Tim: Cda nomina Gubitosi amministratore delegato. Da Fiat ad Alitalia: ecco chi è il nuovo a.d.

Il cda di Tim ha nominato Luigi Gubitosi amministratore delegato del gruppo telefonico. Commissario straordinario di Alitalia, ex dg della Rai ed ex ad di Wind, Gubitosi prende il posto di Amos Genish, sfiduciato martedì scorso a maggioranza del cda.Il cda di Tim, conferma una nota della società, “condivisa la raccomandazione del Comitato Nomine e Remunerazione – ha proceduto a nominare Luigi Gubitosi Amministratore Delegato e Direttore Generale, conferendogli deleghe esecutive”. “Con decisione assunta a maggioranza è stato confermato l’assetto delle deleghe in essere”. In particolare al presidente sono state conferite “le attribuzioni da legge, Statuto e documenti di autodisciplina”, all’Amministratore Delegato “tutti i poteri necessari per compiere gli atti pertinenti all’attività sociale, ad eccezione dei poteri riservati per legge e Statuto al Consiglio di Amministrazione” e al “Responsabile di Security Stefano Grassi, la delega temporanea in qualità di Delegato alla Sicurezza”. Gubitosi, conclude la nota, riceverà un trattamento economico corrispondente a quello già attribuito al suo predecessore, in linea con la politica di remunerazione di Tim.

PROFILO DI LUIGI GUBITOSI

L’ultima esperienza è stata quella di Commissario straordinario di Alitalia. Ma il curriculum di Luigi Gubitosi, napoletano, 57 anni, è lungo e articolato, condito da esperienze sia nel privato che nel pubblico, molta pratica sulla finanza e capacità di gestire aziende complesse e tutt’altro che in salute come la Rai e la compagnia di bandiera. Laurea in giurisprudenza all’Università di Napoli, studi alla London School of Economics e un master alla prestigiosa business school Insead di Fontainbleau, Gubitosi spende i primi vent’anni della sua carriera all’interno del gruppo Fiat, di cui diventa direttore finanziario prima di uscire dal gruppo nel 2005, poco dopo l’arrivo di Sergio Marchionne.

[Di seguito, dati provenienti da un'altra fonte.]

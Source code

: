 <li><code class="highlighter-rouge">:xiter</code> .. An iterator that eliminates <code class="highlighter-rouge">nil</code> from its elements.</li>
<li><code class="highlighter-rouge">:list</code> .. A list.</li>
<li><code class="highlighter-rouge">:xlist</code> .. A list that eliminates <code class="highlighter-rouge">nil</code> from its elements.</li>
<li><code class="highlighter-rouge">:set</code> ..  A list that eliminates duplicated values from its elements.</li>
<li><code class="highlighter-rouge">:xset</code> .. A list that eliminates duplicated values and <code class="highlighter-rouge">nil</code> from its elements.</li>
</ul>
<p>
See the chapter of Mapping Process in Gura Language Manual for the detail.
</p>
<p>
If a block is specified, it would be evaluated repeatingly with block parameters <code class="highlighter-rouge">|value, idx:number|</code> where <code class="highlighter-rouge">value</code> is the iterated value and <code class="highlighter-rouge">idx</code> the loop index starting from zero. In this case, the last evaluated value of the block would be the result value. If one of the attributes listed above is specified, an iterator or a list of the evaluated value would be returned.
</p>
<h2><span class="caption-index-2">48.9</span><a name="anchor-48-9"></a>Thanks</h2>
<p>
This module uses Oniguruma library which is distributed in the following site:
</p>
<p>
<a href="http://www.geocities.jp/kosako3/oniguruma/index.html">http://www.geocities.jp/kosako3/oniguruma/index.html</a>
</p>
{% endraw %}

Trasloca nella Wind di Naguib Sawiris, di cui, in qualità di Cfo, sarà ancora una volta uomo dei numeri e della finanza prima di diventare tra il 2007 e il 2011, amministratore delegato. Trovandosi a gestire, come ora in Tim, di cui è appena stato nominato ad, un debito molto importante, frutto della scalata a leva fatta nel 2005 dal magnate egiziano. Dopo una parentesi durata meno di un anno come country manager dell’Italia e responsabile della divisione di corporate & investment banking della banca d’affari Bofa-Merrill Lynch, passa alla Rai di cui è direttore generale per tre anni, fino all’agosto del 2015. Nel servizio pubblico viene chiamato dall’allora premier Mario Monti, che gli affida il compito di risanare i conti, missione che Gubitosi porta a termine tagliando costi e quotando Rai Way. Dall’ottobre del 2015 diventa partner del fondo di private equity Advent International e dal maggio 2017 è commissario straordinario di Alitalia, di cui sta gestendo in prima persona la difficile missione di risanamento e rilancio. Dispone di un riconoscimento di analista finanziario (Chartered Financial analist) rilasciato dal Cfa Institute statunitense.